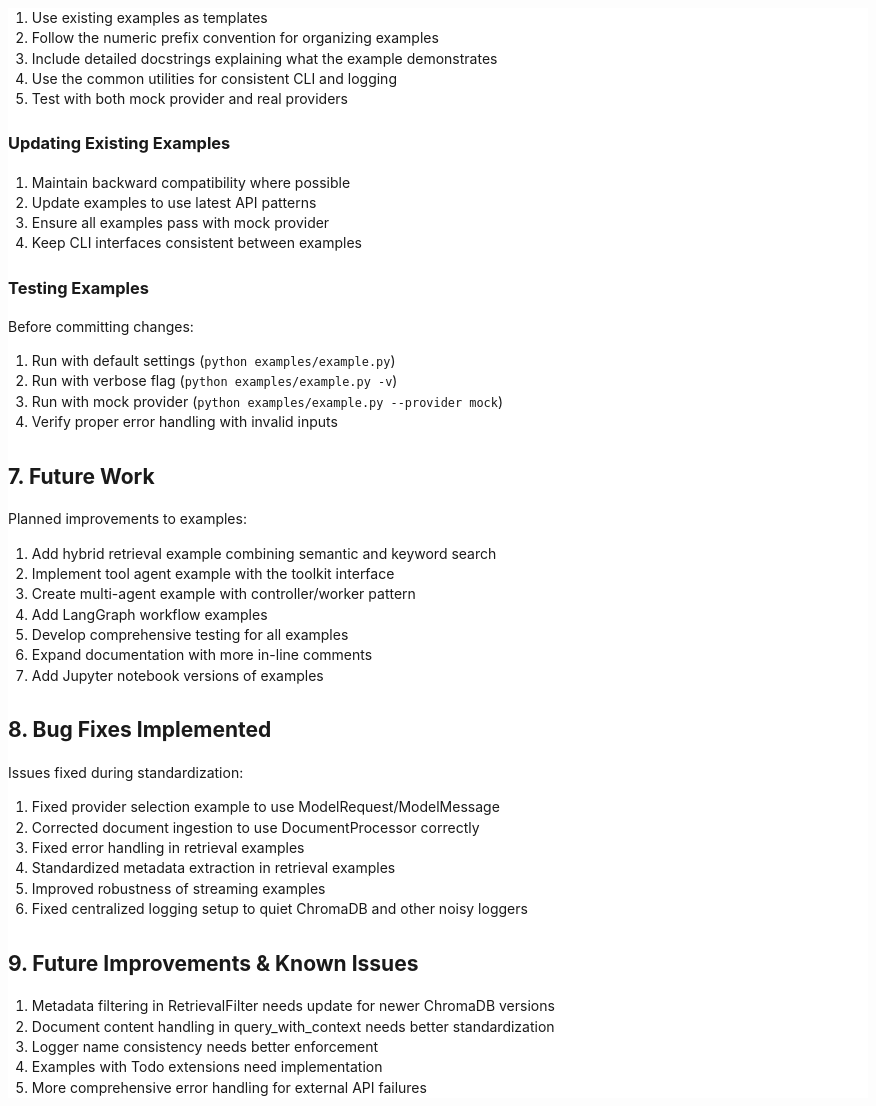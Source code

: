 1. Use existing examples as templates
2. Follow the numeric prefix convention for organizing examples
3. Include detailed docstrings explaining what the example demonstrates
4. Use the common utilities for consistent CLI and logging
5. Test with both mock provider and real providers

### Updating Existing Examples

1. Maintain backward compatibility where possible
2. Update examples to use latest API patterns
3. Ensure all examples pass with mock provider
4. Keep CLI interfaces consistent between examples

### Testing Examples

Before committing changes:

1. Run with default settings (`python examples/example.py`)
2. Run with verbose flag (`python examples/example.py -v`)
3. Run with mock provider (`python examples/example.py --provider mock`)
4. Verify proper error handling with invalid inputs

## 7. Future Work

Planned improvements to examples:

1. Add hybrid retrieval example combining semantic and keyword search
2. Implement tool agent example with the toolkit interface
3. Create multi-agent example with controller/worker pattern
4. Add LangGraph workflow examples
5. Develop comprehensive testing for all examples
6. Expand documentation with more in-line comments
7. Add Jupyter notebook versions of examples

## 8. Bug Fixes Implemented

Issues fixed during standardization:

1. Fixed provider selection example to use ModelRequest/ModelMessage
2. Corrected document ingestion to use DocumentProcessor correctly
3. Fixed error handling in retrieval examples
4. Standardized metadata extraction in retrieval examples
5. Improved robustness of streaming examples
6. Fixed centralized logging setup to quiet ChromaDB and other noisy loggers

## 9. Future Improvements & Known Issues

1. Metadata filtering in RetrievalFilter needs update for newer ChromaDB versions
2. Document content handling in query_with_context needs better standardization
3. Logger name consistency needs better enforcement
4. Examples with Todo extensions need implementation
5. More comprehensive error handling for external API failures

——

What lines of the listing contain the word "logging"? Copy them all.

4. Use the common utilities for consistent CLI and logging
6. Fixed centralized logging setup to quiet ChromaDB and other noisy loggers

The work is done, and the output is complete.